Your assignment
Look through the listing below for lines containing "sedikit". State how many there are, and nothing else.
━━━━━━
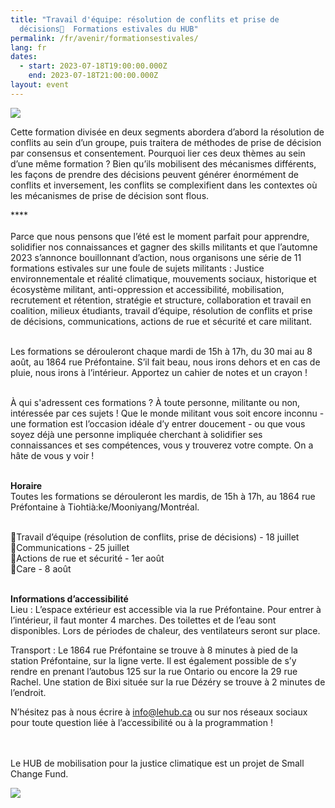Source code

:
 ```yaml
---
title: "Travail d'équipe: résolution de conflits et prise de
  décisions🌸  Formations estivales du HUB"
permalink: /fr/avenir/formationsestivales/
lang: fr
dates:
  - start: 2023-07-18T19:00:00.000Z
    end: 2023-07-18T21:00:00.000Z
layout: event
---
```

![](/media/formationsestivales.png)

Cette formation divisée en deux segments abordera d’abord la résolution de conflits au sein d’un groupe, puis traitera de méthodes de prise de décision par consensus et consentement. Pourquoi lier ces deux thèmes au sein d’une même formation ? Bien qu’ils mobilisent des mécanismes différents, les façons de prendre des décisions peuvent générer énormément de conflits et inversement, les conflits se complexifient dans les contextes où les mécanismes de prise de décision sont flous.

\*﻿\*\*\*\
\
Parce que nous pensons que l’été est le moment parfait pour apprendre, solidifier nos connaissances et gagner des skills militants et que l’automne 2023 s’annonce bouillonnant d’action, nous organisons une série de 11 formations estivales sur une foule de sujets militants : Justice environnementale et réalité climatique, mouvements sociaux, historique et écosystème militant, anti-oppression et accessibilité, mobilisation, recrutement et rétention, stratégie et structure, collaboration et travail en coalition, milieux étudiants, travail d’équipe, résolution de conflits et prise de décisions, communications, actions de rue et sécurité et care militant.

\
Les formations se dérouleront chaque mardi de 15h à 17h, du 30 mai au 8 août, au 1864 rue Préfontaine. S’il fait beau, nous irons dehors et en cas de pluie, nous irons à l’intérieur. Apportez un cahier de notes et un crayon !

\
À qui s'adressent ces formations ? À toute personne, militante ou non, intéressée par ces sujets ! Que le monde militant vous soit encore inconnu - une formation est l’occasion idéale d’y entrer doucement - ou que vous soyez déjà une personne impliquée cherchant à solidifier ses connaissances et ses compétences, vous y trouverez votre compte. On a hâte de vous y voir !

\
**Horaire**
\
Toutes les formations se dérouleront les mardis, de 15h à 17h, au 1864 rue Préfontaine à Tiohtià:ke/Mooniyang/Montréal.

\
🌿Travail d’équipe (résolution de conflits, prise de décisions) - 18 juillet \
🌿Communications - 25 juillet\
🌿Actions de rue et sécurité - 1er août\
🌿Care - 8 août

\
**Informations d’accessibilité** 
\
Lieu : L’espace extérieur est accessible via la rue Préfontaine. Pour entrer à l’intérieur, il faut monter 4 marches. Des toilettes et de l’eau sont disponibles. Lors de périodes de chaleur, des ventilateurs seront sur place. 

Transport : Le 1864 rue Préfontaine se trouve à 8 minutes à pied de la station Préfontaine, sur la ligne verte. Il est également possible de s’y rendre en prenant l’autobus 125 sur la rue Ontario ou encore la 29 rue Rachel. Une station de Bixi située sur la rue Dézéry se trouve à 2 minutes de l’endroit.

N’hésitez pas à nous écrire à info@lehub.ca ou sur nos réseaux sociaux pour toute question liée à l’accessibilité ou à la programmation !

\
\
L﻿e HUB de mobilisation pour la justice climatique est un projet de Small Change Fund.

![](/media/sans_titre_6_.png)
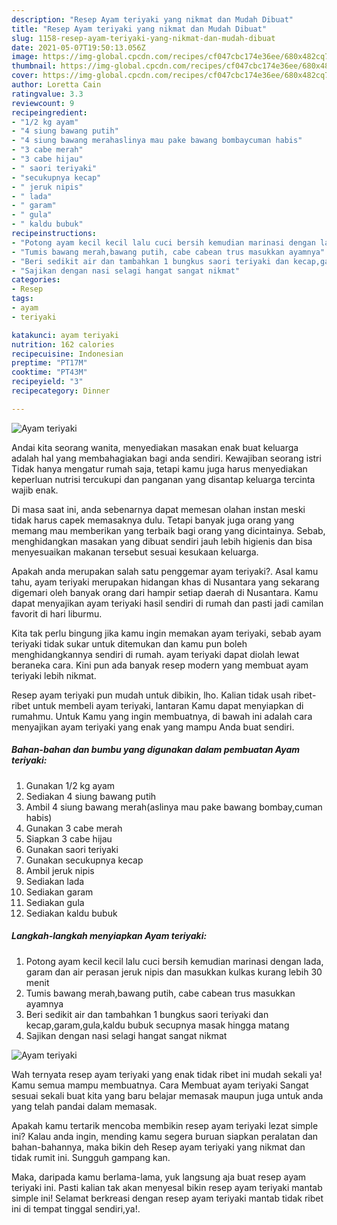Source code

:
 ```yaml
---
description: "Resep Ayam teriyaki yang nikmat dan Mudah Dibuat"
title: "Resep Ayam teriyaki yang nikmat dan Mudah Dibuat"
slug: 1158-resep-ayam-teriyaki-yang-nikmat-dan-mudah-dibuat
date: 2021-05-07T19:50:13.056Z
image: https://img-global.cpcdn.com/recipes/cf047cbc174e36ee/680x482cq70/ayam-teriyaki-foto-resep-utama.jpg
thumbnail: https://img-global.cpcdn.com/recipes/cf047cbc174e36ee/680x482cq70/ayam-teriyaki-foto-resep-utama.jpg
cover: https://img-global.cpcdn.com/recipes/cf047cbc174e36ee/680x482cq70/ayam-teriyaki-foto-resep-utama.jpg
author: Loretta Cain
ratingvalue: 3.3
reviewcount: 9
recipeingredient:
- "1/2 kg ayam"
- "4 siung bawang putih"
- "4 siung bawang merahaslinya mau pake bawang bombaycuman habis"
- "3 cabe merah"
- "3 cabe hijau"
- " saori teriyaki"
- "secukupnya kecap"
- " jeruk nipis"
- " lada"
- " garam"
- " gula"
- " kaldu bubuk"
recipeinstructions:
- "Potong ayam kecil kecil lalu cuci bersih kemudian marinasi dengan lada, garam dan air perasan jeruk nipis dan masukkan kulkas kurang lebih 30 menit"
- "Tumis bawang merah,bawang putih, cabe cabean trus masukkan ayamnya"
- "Beri sedikit air dan tambahkan 1 bungkus saori teriyaki dan kecap,garam,gula,kaldu bubuk secupnya masak hingga matang"
- "Sajikan dengan nasi selagi hangat sangat nikmat"
categories:
- Resep
tags:
- ayam
- teriyaki

katakunci: ayam teriyaki 
nutrition: 162 calories
recipecuisine: Indonesian
preptime: "PT17M"
cooktime: "PT43M"
recipeyield: "3"
recipecategory: Dinner

---
```



![Ayam teriyaki](https://img-global.cpcdn.com/recipes/cf047cbc174e36ee/680x482cq70/ayam-teriyaki-foto-resep-utama.jpg)

Andai kita seorang wanita, menyediakan masakan enak buat keluarga adalah hal yang membahagiakan bagi anda sendiri. Kewajiban seorang istri Tidak hanya mengatur rumah saja, tetapi kamu juga harus menyediakan keperluan nutrisi tercukupi dan panganan yang disantap keluarga tercinta wajib enak.

Di masa  saat ini, anda sebenarnya dapat memesan olahan instan meski tidak harus capek memasaknya dulu. Tetapi banyak juga orang yang memang mau memberikan yang terbaik bagi orang yang dicintainya. Sebab, menghidangkan masakan yang dibuat sendiri jauh lebih higienis dan bisa menyesuaikan makanan tersebut sesuai kesukaan keluarga. 



Apakah anda merupakan salah satu penggemar ayam teriyaki?. Asal kamu tahu, ayam teriyaki merupakan hidangan khas di Nusantara yang sekarang digemari oleh banyak orang dari hampir setiap daerah di Nusantara. Kamu dapat menyajikan ayam teriyaki hasil sendiri di rumah dan pasti jadi camilan favorit di hari liburmu.

Kita tak perlu bingung jika kamu ingin memakan ayam teriyaki, sebab ayam teriyaki tidak sukar untuk ditemukan dan kamu pun boleh menghidangkannya sendiri di rumah. ayam teriyaki dapat diolah lewat beraneka cara. Kini pun ada banyak resep modern yang membuat ayam teriyaki lebih nikmat.

Resep ayam teriyaki pun mudah untuk dibikin, lho. Kalian tidak usah ribet-ribet untuk membeli ayam teriyaki, lantaran Kamu dapat menyiapkan di rumahmu. Untuk Kamu yang ingin membuatnya, di bawah ini adalah cara menyajikan ayam teriyaki yang enak yang mampu Anda buat sendiri.

<!--inarticleads1-->

##### Bahan-bahan dan bumbu yang digunakan dalam pembuatan Ayam teriyaki:

1. Gunakan 1/2 kg ayam
1. Sediakan 4 siung bawang putih
1. Ambil 4 siung bawang merah(aslinya mau pake bawang bombay,cuman habis)
1. Gunakan 3 cabe merah
1. Siapkan 3 cabe hijau
1. Gunakan  saori teriyaki
1. Gunakan secukupnya kecap
1. Ambil  jeruk nipis
1. Sediakan  lada
1. Sediakan  garam
1. Sediakan  gula
1. Sediakan  kaldu bubuk




<!--inarticleads2-->

##### Langkah-langkah menyiapkan Ayam teriyaki:

1. Potong ayam kecil kecil lalu cuci bersih kemudian marinasi dengan lada, garam dan air perasan jeruk nipis dan masukkan kulkas kurang lebih 30 menit
1. Tumis bawang merah,bawang putih, cabe cabean trus masukkan ayamnya
1. Beri sedikit air dan tambahkan 1 bungkus saori teriyaki dan kecap,garam,gula,kaldu bubuk secupnya masak hingga matang
1. Sajikan dengan nasi selagi hangat sangat nikmat
<img src="https://img-global.cpcdn.com/steps/61a737a922bb7821/160x128cq70/ayam-teriyaki-langkah-memasak-4-foto.jpg" alt="Ayam teriyaki">



Wah ternyata resep ayam teriyaki yang enak tidak ribet ini mudah sekali ya! Kamu semua mampu membuatnya. Cara Membuat ayam teriyaki Sangat sesuai sekali buat kita yang baru belajar memasak maupun juga untuk anda yang telah pandai dalam memasak.

Apakah kamu tertarik mencoba membikin resep ayam teriyaki lezat simple ini? Kalau anda ingin, mending kamu segera buruan siapkan peralatan dan bahan-bahannya, maka bikin deh Resep ayam teriyaki yang nikmat dan tidak rumit ini. Sungguh gampang kan. 

Maka, daripada kamu berlama-lama, yuk langsung aja buat resep ayam teriyaki ini. Pasti kalian tak akan menyesal bikin resep ayam teriyaki mantab simple ini! Selamat berkreasi dengan resep ayam teriyaki mantab tidak ribet ini di tempat tinggal sendiri,ya!.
━━━━━━
Response to the task
2